Segment Start: Material provided
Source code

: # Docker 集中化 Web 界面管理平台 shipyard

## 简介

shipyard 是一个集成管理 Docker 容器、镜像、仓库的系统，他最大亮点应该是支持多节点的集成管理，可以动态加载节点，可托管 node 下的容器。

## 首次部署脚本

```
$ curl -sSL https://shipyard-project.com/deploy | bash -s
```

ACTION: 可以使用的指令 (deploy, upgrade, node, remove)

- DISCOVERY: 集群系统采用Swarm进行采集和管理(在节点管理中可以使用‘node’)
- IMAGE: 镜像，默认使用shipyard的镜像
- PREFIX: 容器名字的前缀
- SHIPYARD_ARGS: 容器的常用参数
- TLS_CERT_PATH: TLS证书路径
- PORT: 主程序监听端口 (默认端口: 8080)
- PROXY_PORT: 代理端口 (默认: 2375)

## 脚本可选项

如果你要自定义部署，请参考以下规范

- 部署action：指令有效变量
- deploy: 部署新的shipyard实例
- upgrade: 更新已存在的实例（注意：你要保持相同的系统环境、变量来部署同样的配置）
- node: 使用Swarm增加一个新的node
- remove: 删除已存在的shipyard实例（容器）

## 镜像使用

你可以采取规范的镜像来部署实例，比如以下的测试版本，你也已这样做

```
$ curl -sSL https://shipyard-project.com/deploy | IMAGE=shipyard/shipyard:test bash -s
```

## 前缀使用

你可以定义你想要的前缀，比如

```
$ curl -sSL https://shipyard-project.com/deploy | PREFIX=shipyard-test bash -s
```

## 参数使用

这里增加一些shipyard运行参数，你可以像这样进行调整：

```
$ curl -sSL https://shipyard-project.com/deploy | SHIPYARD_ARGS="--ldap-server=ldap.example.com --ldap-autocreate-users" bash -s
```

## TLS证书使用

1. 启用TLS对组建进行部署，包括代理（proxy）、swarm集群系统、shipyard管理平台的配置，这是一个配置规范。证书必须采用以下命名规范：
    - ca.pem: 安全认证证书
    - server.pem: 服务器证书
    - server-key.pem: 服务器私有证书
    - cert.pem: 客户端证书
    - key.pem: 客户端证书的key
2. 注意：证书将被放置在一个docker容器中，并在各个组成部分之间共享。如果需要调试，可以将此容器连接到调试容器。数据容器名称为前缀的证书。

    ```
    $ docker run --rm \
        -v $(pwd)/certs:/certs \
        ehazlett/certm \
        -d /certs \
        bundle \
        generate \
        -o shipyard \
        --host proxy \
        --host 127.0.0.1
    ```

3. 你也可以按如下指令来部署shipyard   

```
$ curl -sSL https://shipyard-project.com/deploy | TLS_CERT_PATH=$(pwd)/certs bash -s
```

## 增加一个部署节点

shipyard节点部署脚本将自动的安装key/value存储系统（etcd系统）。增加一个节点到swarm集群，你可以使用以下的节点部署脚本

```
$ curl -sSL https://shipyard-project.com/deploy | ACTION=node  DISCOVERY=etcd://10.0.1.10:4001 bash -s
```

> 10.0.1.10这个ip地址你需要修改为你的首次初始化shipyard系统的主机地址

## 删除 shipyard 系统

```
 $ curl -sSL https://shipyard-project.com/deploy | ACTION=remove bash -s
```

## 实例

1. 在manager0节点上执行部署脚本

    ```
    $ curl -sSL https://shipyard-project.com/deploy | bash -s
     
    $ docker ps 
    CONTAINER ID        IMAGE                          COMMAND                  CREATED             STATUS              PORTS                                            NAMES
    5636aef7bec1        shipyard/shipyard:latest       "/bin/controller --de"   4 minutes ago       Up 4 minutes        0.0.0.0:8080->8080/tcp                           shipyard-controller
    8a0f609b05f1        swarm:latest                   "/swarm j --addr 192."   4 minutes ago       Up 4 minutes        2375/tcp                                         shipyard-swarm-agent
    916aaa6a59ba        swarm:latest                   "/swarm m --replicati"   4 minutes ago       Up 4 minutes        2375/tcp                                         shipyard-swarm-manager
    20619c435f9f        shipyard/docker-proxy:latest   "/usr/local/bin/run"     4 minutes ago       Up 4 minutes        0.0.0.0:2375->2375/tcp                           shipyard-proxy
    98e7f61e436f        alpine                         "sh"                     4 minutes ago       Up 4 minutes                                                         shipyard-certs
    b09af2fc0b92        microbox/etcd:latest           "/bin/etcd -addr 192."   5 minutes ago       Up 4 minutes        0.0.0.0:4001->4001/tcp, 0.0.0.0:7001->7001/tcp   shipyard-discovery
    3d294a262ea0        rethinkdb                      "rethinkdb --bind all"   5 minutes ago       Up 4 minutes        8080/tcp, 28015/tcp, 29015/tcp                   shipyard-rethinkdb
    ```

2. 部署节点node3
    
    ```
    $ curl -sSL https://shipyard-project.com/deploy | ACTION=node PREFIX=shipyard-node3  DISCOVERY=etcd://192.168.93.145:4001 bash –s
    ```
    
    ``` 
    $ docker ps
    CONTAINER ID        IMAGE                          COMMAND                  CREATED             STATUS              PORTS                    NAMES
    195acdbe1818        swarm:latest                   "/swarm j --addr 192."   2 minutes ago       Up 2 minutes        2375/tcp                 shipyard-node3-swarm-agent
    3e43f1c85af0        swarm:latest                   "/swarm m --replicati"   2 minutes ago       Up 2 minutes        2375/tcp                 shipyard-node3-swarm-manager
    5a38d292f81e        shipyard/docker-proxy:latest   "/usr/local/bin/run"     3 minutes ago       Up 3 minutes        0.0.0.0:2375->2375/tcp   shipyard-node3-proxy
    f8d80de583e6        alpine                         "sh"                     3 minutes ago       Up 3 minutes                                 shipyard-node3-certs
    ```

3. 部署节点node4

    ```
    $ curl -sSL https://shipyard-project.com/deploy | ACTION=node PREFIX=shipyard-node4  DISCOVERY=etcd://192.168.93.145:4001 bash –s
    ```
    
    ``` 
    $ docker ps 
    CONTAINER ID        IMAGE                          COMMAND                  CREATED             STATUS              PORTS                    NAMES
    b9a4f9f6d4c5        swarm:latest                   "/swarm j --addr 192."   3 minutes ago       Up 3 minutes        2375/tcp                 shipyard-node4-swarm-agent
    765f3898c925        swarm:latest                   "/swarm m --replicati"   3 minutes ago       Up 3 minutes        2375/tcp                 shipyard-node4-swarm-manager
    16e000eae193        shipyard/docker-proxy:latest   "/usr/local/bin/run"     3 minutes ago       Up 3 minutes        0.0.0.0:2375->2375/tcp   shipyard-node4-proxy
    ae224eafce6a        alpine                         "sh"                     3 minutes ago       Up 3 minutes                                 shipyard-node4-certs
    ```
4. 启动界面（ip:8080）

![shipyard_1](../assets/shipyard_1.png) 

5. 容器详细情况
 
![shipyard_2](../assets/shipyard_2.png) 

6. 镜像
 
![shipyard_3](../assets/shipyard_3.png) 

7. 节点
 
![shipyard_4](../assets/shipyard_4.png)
Segment End: Material provided
Exercise instructions:
Word for word, please print every line from the beginning of the records to the line bearing "- key.pem: 客户端证书的key", counting both ends and stopping there.

Answer section:
Source code

: # Docker 集中化 Web 界面管理平台 shipyard

## 简介

shipyard 是一个集成管理 Docker 容器、镜像、仓库的系统，他最大亮点应该是支持多节点的集成管理，可以动态加载节点，可托管 node 下的容器。

## 首次部署脚本

```
$ curl -sSL https://shipyard-project.com/deploy | bash -s
```

ACTION: 可以使用的指令 (deploy, upgrade, node, remove)

- DISCOVERY: 集群系统采用Swarm进行采集和管理(在节点管理中可以使用‘node’)
- IMAGE: 镜像，默认使用shipyard的镜像
- PREFIX: 容器名字的前缀
- SHIPYARD_ARGS: 容器的常用参数
- TLS_CERT_PATH: TLS证书路径
- PORT: 主程序监听端口 (默认端口: 8080)
- PROXY_PORT: 代理端口 (默认: 2375)

## 脚本可选项

如果你要自定义部署，请参考以下规范

- 部署action：指令有效变量
- deploy: 部署新的shipyard实例
- upgrade: 更新已存在的实例（注意：你要保持相同的系统环境、变量来部署同样的配置）
- node: 使用Swarm增加一个新的node
- remove: 删除已存在的shipyard实例（容器）

## 镜像使用

你可以采取规范的镜像来部署实例，比如以下的测试版本，你也已这样做

```
$ curl -sSL https://shipyard-project.com/deploy | IMAGE=shipyard/shipyard:test bash -s
```

## 前缀使用

你可以定义你想要的前缀，比如

```
$ curl -sSL https://shipyard-project.com/deploy | PREFIX=shipyard-test bash -s
```

## 参数使用

这里增加一些shipyard运行参数，你可以像这样进行调整：

```
$ curl -sSL https://shipyard-project.com/deploy | SHIPYARD_ARGS="--ldap-server=ldap.example.com --ldap-autocreate-users" bash -s
```

## TLS证书使用

1. 启用TLS对组建进行部署，包括代理（proxy）、swarm集群系统、shipyard管理平台的配置，这是一个配置规范。证书必须采用以下命名规范：
    - ca.pem: 安全认证证书
    - server.pem: 服务器证书
    - server-key.pem: 服务器私有证书
    - cert.pem: 客户端证书
    - key.pem: 客户端证书的key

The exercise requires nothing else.